Top of Supplied information

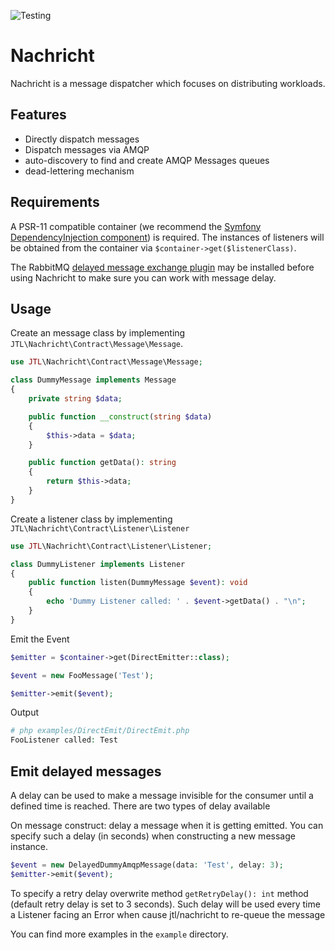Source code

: ![Testing](https://github.com/jtl-software/nachricht/workflows/Testing/badge.svg)

# Nachricht

Nachricht is a message dispatcher which focuses on distributing workloads.

## Features

* Directly dispatch messages
* Dispatch messages via AMQP
* auto-discovery to find and create AMQP Messages queues
* dead-lettering mechanism    
 
## Requirements
A PSR-11 compatible container (we recommend the [Symfony DependencyInjection component](https://symfony.com/doc/current/components/dependency_injection.html))
is required. The instances of listeners will be obtained from the container
via `$container->get($listenerClass)`.  

The RabbitMQ [delayed message exchange plugin](https://github.com/rabbitmq/rabbitmq-delayed-message-exchange) may be installed
before using Nachricht to make sure you can work with message delay.

## Usage

Create an message class by implementing `JTL\Nachricht\Contract\Message\Message`.
 
```php
use JTL\Nachricht\Contract\Message\Message;

class DummyMessage implements Message
{
    private string $data;

    public function __construct(string $data)
    {
        $this->data = $data;
    }

    public function getData(): string
    {
        return $this->data;
    }
}
```

Create a listener class by implementing `JTL\Nachricht\Contract\Listener\Listener`

```php
use JTL\Nachricht\Contract\Listener\Listener;

class DummyListener implements Listener
{
    public function listen(DummyMessage $event): void
    {
        echo 'Dummy Listener called: ' . $event->getData() . "\n";
    }
}
``` 

Emit the Event

```php
$emitter = $container->get(DirectEmitter::class);

$event = new FooMessage('Test');

$emitter->emit($event); 
```

Output
```php
# php examples/DirectEmit/DirectEmit.php
FooListener called: Test 
```

## Emit delayed messages

A delay can be used to make a message invisible for the consumer until a defined time is reached. There are two types 
of delay available 

On message construct: delay a message when it is getting emitted. 
You can specify such a delay (in seconds) when constructing a new message instance.
```php
$event = new DelayedDummyAmqpMessage(data: 'Test', delay: 3);
$emitter->emit($event); 
```

To specify a retry delay overwrite method `getRetryDelay(): int` method (default retry delay is set to 3 seconds).
Such delay will be used every time a Listener facing an Error when cause jtl/nachricht to re-queue the message

You can find more examples in the `example` directory.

Bottom of Supplied information

▶ What needs to be done
Where the line holding "## Features" appears in the listing above, start reproducing exactly, and end with the line holding "A PSR-11 compatible".

▶ Result of this exercise
## Features

* Directly dispatch messages
* Dispatch messages via AMQP
* auto-discovery to find and create AMQP Messages queues
* dead-lettering mechanism    
 
## Requirements
A PSR-11 compatible container (we recommend the [Symfony DependencyInjection component](https://symfony.com/doc/current/components/dependency_injection.html))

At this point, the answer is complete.